Outro ponto que incomodou bastante foi a própria forma como Luciano Hang se apresentou. Apesar de ser descrito como um potencial problema no próprio prospecto, na seção fatores de risco, o empresário ao mesmo tempo tentava se vender como um fator de sucesso do negócio. Os investidores já estão calejados de controladores centralizadores no Brasil — nosso histórico corporativo foi construído sobre esse modelo de propriedade e poderes concentrados.

“Nosso presidente e acionista controlador já foi e é parte em processos relativos a condutas supostamente inapropriadas, e/ou ofensivas, inclusive decorrentes de sua opinião pessoal nas redes sociais, sendo que alguns tiveram ou podem ainda ter potenciais desdobramentos na esfera criminal. Em caso de decisões desfavoráveis, a reputação da companhia poderá ser afetada de maneira adversa, o que pode gerar efeito negativo sobre negócios e resultados operacionais. Não podemos assegurar que novos inquéritos ou ações envolvendo nosso presidente e controlador não surgirão no futuro”, diz o documento na seção sobre riscos.

Mas em um trecho antes, o documento da oferta pública coloca Hang como fator crítico do sucesso da empresa. “Atitude de dono e agilidade na tomada de decisão: somos uma companhia administrada, desde sua concepção, por nosso sócio fundador, o Sr. Luciano Hang. A forte presença e atuação de nosso fundador garante a nós uma série de diferenciais, dentre eles: (i) direção ágil na definição de estratégias e tomada de decisões; (ii) direção acessível e presente no cotidiano da companhia, o que resulta em um elevado índice de engajamento e sentimento de pertencimento para o restante da administração e colaboradores em geral; e (iii) relacionamento próximo, desburocratizado e intimista com clientes, fornecedores, terceiros e produtores integrados, refletindo na harmonia e longa duração de nossas relações comerciais.”
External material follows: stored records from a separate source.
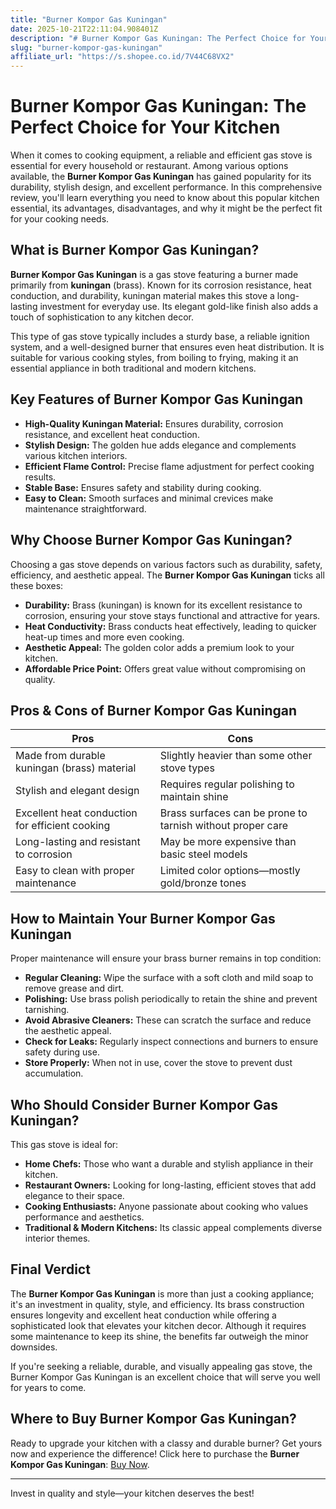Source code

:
 ```yaml
---
title: "Burner Kompor Gas Kuningan"
date: 2025-10-21T22:11:04.908401Z
description: "# Burner Kompor Gas Kuningan: The Perfect Choice for Your Kitchen..."
slug: "burner-kompor-gas-kuningan"
affiliate_url: "https://s.shopee.co.id/7V44C68VX2"
---
```

# Burner Kompor Gas Kuningan: The Perfect Choice for Your Kitchen

When it comes to cooking equipment, a reliable and efficient gas stove is essential for every household or restaurant. Among various options available, the **Burner Kompor Gas Kuningan** has gained popularity for its durability, stylish design, and excellent performance. In this comprehensive review, you'll learn everything you need to know about this popular kitchen essential, its advantages, disadvantages, and why it might be the perfect fit for your cooking needs.

## What is Burner Kompor Gas Kuningan?

**Burner Kompor Gas Kuningan** is a gas stove featuring a burner made primarily from **kuningan** (brass). Known for its corrosion resistance, heat conduction, and durability, kuningan material makes this stove a long-lasting investment for everyday use. Its elegant gold-like finish also adds a touch of sophistication to any kitchen decor.

This type of gas stove typically includes a sturdy base, a reliable ignition system, and a well-designed burner that ensures even heat distribution. It is suitable for various cooking styles, from boiling to frying, making it an essential appliance in both traditional and modern kitchens.

## Key Features of Burner Kompor Gas Kuningan

- **High-Quality Kuningan Material:** Ensures durability, corrosion resistance, and excellent heat conduction.
- **Stylish Design:** The golden hue adds elegance and complements various kitchen interiors.
- **Efficient Flame Control:** Precise flame adjustment for perfect cooking results.
- **Stable Base:** Ensures safety and stability during cooking.
- **Easy to Clean:** Smooth surfaces and minimal crevices make maintenance straightforward.

## Why Choose Burner Kompor Gas Kuningan?

Choosing a gas stove depends on various factors such as durability, safety, efficiency, and aesthetic appeal. The **Burner Kompor Gas Kuningan** ticks all these boxes:

- **Durability:** Brass (kuningan) is known for its excellent resistance to corrosion, ensuring your stove stays functional and attractive for years.
- **Heat Conductivity:** Brass conducts heat effectively, leading to quicker heat-up times and more even cooking.
- **Aesthetic Appeal:** The golden color adds a premium look to your kitchen.
- **Affordable Price Point:** Offers great value without compromising on quality.

## Pros & Cons of Burner Kompor Gas Kuningan

| Pros | Cons |
|---|---|
| Made from durable kuningan (brass) material | Slightly heavier than some other stove types |
| Stylish and elegant design | Requires regular polishing to maintain shine |
| Excellent heat conduction for efficient cooking | Brass surfaces can be prone to tarnish without proper care |
| Long-lasting and resistant to corrosion | May be more expensive than basic steel models |
| Easy to clean with proper maintenance | Limited color options—mostly gold/bronze tones |

## How to Maintain Your Burner Kompor Gas Kuningan

Proper maintenance will ensure your brass burner remains in top condition:

- **Regular Cleaning:** Wipe the surface with a soft cloth and mild soap to remove grease and dirt.
- **Polishing:** Use brass polish periodically to retain the shine and prevent tarnishing.
- **Avoid Abrasive Cleaners:** These can scratch the surface and reduce the aesthetic appeal.
- **Check for Leaks:** Regularly inspect connections and burners to ensure safety during use.
- **Store Properly:** When not in use, cover the stove to prevent dust accumulation.

## Who Should Consider Burner Kompor Gas Kuningan?

This gas stove is ideal for:

- **Home Chefs:** Those who want a durable and stylish appliance in their kitchen.
- **Restaurant Owners:** Looking for long-lasting, efficient stoves that add elegance to their space.
- **Cooking Enthusiasts:** Anyone passionate about cooking who values performance and aesthetics.
- **Traditional & Modern Kitchens:** Its classic appeal complements diverse interior themes.

## Final Verdict

The **Burner Kompor Gas Kuningan** is more than just a cooking appliance; it's an investment in quality, style, and efficiency. Its brass construction ensures longevity and excellent heat conduction while offering a sophisticated look that elevates your kitchen decor. Although it requires some maintenance to keep its shine, the benefits far outweigh the minor downsides.

If you're seeking a reliable, durable, and visually appealing gas stove, the Burner Kompor Gas Kuningan is an excellent choice that will serve you well for years to come.

## Where to Buy Burner Kompor Gas Kuningan?

Ready to upgrade your kitchen with a classy and durable burner? Get yours now and experience the difference! Click here to purchase the **Burner Kompor Gas Kuningan**: [Buy Now](https://s.shopee.co.id/7V44C68VX2).

---

Invest in quality and style—your kitchen deserves the best!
Apesar de impressionar quando fala, essa percepção positiva do empresário não prevaleceu entre os potenciais compradores, devido às aparições públicas de Hang serem, muitas vezes, em situações polêmicas ou embaraçosas. O empresário já se envolveu com sonegação fiscal. Em 2003, foi condenado a três anos, 11 meses e 15 dias de pena privativa de liberdade, além de multa por sonegar 10,4 milhões de reais em contribuições. A punição foi substituída por prestação de serviços comunitários e pagamento de dez salários mínimos mensais durante o período da condenação. Antes de ser obrigado a começar a cumprir as penas, o empresário fez acordo para pagar parte do débito e parcelar o restante.

Além disso, é investigação pelo Supremo Tribunal Federal (STF) por disseminação de fake news e ainda foi alvo do Ministério do Trabalho, por tentativa de coação dos funcionários durante a eleição do presidente Jair Bolsonaro. Nesse ano, Hang não vem mais. Em 2021, é outro ano.